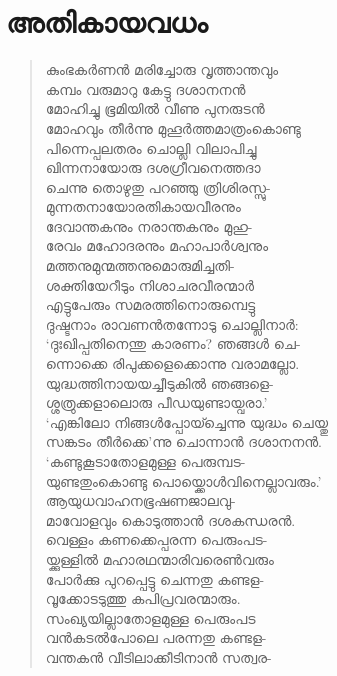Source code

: 
\section{അതികായവധം}

\begin{verse}
കുംഭകര്‍ണന്‍ മരിച്ചോരു വൃത്താന്തവും\\
കമ്പം വരുമാറു കേട്ടു ദശാനനന്‍\\
മോഹിച്ചു ഭൂമിയില്‍ വീണു പുനരുടന്‍\\
മോഹവും തീര്‍ന്നു മുഹൂര്‍ത്തമാത്രംകൊണ്ടു\\
പിന്നെപ്പലതരം ചൊല്ലി വിലാപിച്ചു\\
ഖിന്നനായോരു ദശഗ്രീവനെത്തദാ\\
ചെന്നു തൊഴുതു പറഞ്ഞു ത്രിശിരസ്സു-\\
മുന്നതനായോരതികായവീരനും\\
ദേവാന്തകനും നരാന്തകനും മുഹു-\\
രേവം മഹോദരനും മഹാപാര്‍ശ്വനും\\
മത്തനുമുന്മത്തനുമൊരുമിച്ചതി-\\
ശക്തിയേറീടും നിശാചരവീരന്മാര്‍\\
എട്ടുപേരും സമരത്തിനൊരുമ്പെട്ടു\\
ദുഷ്ടനാം രാവണന്‍തന്നോടു ചൊല്ലിനാര്‍:\\
‘ദുഃഖിപ്പതിനെന്തു കാരണം? ഞങ്ങള്‍ ചെ-\\
ന്നൊക്കെ രിപുക്കളെക്കൊന്നു വരാമല്ലോ.\\
യുദ്ധത്തിനായയച്ചീടുകില്‍ ഞങ്ങളെ-\\
ശ്ശത്രുക്കളാലൊരു പീഡയുണ്ടായ്വരാ.’\\
‘എങ്കിലോ നിങ്ങള്‍പ്പോയ്ച്ചെന്നു യുദ്ധം ചെയ്തു\\
സങ്ക‍ടം തീര്‍ക്കെ’ന്നു ചൊന്നാന്‍ ദശാനനന്‍.\\
‘കണ്ടുകൂടാതോളമുള്ള പെരുമ്പട-\\
യുണ്ടതുംകൊണ്ടു പൊയ്ക്കൊള്‍വിനെല്ലാവരും.’\\
ആയുധവാഹനഭൂഷണജാലവു-\\
മാവോളവും കൊടുത്താന്‍ ദശകന്ധരന്‍.\\
വെള്ളം കണക്കെപ്പരന്ന പെരുംപട-\\
യ്ക്കുള്ളില്‍ മഹാരഥന്മാരിവരെണ്‍വരും\\
പോര്‍ക്കു പുറപ്പെട്ടു ചെന്നതു കണ്ടള-\\
വൂക്കോടടുത്തു കപിപ്രവരന്മാരും.\\
സംഖ്യയില്ലാതോളമുള്ള പെരുംപട\\
വന്‍കടല്‍പോലെ പരന്നതു കണ്ടള-\\
വന്തകന്‍ വീടിലാക്കീടിനാന്‍ സത്വര-\\

\end{verse}
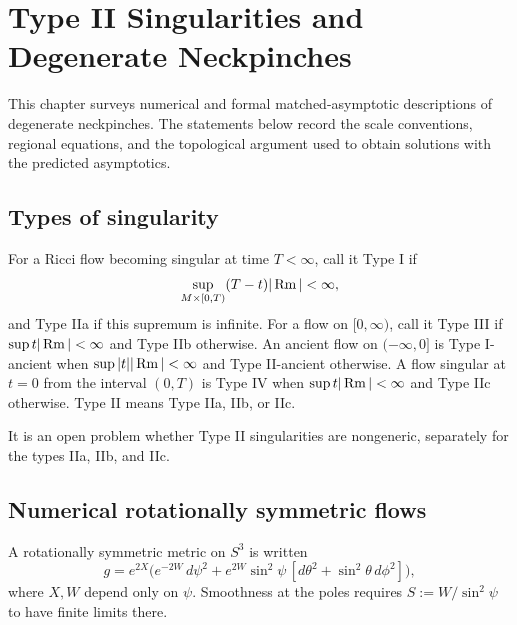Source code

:\chapter{Type II Singularities and Degenerate Neckpinches}
\label{ch:chow-iv-type-ii-degenerate-neckpinches}

This chapter surveys numerical and formal matched-asymptotic descriptions of
degenerate neckpinches.  The statements below record the scale conventions,
regional equations, and the topological argument used to obtain solutions
with the predicted asymptotics.

\section{Types of singularity}

\begin{definition}
\label{def:chow-iv-singularity-types}
For a Ricci flow becoming singular at time $T<\infty$, call it Type I if
\[
 \sup_{M\times[0,T)}(T-t)|\Rm|<\infty,
\]
and Type IIa if this supremum is infinite.  For a flow on
$[0,\infty)$, call it Type III if $\sup t|\Rm|<\infty$ and Type IIb
otherwise.  An ancient flow on $(-\infty,0]$ is Type I-ancient when
$\sup |t||\Rm|<\infty$ and Type II-ancient otherwise.  A flow singular at
$t=0$ from the interval $(0,T)$ is Type IV when $\sup t|\Rm|<\infty$ and
Type IIc otherwise.  Type II means Type IIa, IIb, or IIc.
\end{definition}

\begin{remark}
\label{rem:chow-iv-type-ii-genericity-problem}
It is an open problem whether Type II singularities are nongeneric, separately
for the types IIa, IIb, and IIc.
\end{remark}

\section{Numerical rotationally symmetric flows}

\begin{definition}
\label{def:chow-iv-rotational-s3-metric}
A rotationally symmetric metric on $S^3$ is written
\[
 g=e^{2X}\bigl(e^{-2W}\,d\psi^2+e^{2W}\sin^2\psi\,[d\theta^2+
 \sin^2\theta\,d\phi^2]\bigr),
\]
where $X,W$ depend only on $\psi$.  Smoothness at the poles requires
$S:=W/\sin^2\psi$ to have finite limits there.
\end{definition}

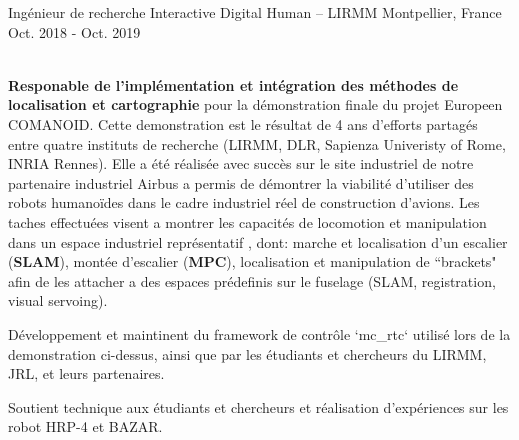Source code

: \begin{cventries}
  \cventry
    {Ingénieur de recherche} %
    {Interactive Digital Human -- LIRMM} %
    {Montpellier, France} %
    {Oct. 2018 - Oct. 2019} %
    {
      \begin{cvitems} %
        \item {}\\
          \textbf{Responable de l'implémentation et intégration des méthodes de localisation et cartographie} pour la démonstration finale du projet Europeen COMANOID. Cette demonstration est le résultat de 4 ans d'efforts partagés entre quatre instituts de recherche (LIRMM, DLR, Sapienza Univeristy of Rome, INRIA Rennes). Elle a été réalisée avec succès sur le site industriel de notre partenaire industriel Airbus a permis de démontrer la viabilité d'utiliser des robots humanoïdes dans le cadre industriel réel de construction d'avions. Les taches effectuées visent a montrer les capacités de locomotion et manipulation dans un espace industriel représentatif , dont: marche et localisation d'un escalier (\textbf{SLAM}), montée d'escalier (\textbf{MPC}), localisation et manipulation de ``brackets" afin de les attacher a des espaces prédefinis sur le fuselage (SLAM, registration, visual servoing).
        \item Développement et maintinent du framework de contrôle `mc\_rtc` utilisé lors de la demonstration ci-dessus, ainsi que par les étudiants et chercheurs du LIRMM, JRL, et leurs partenaires.
        \item Soutient technique aux étudiants et chercheurs et réalisation d'expériences sur les robot HRP-4 et BAZAR.
      \end{cvitems}
    }




\end{cventries}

[Required work]:
Find each line above with the string "theta", then report how many there are. Write only the number.

[Result of this exercise]:
2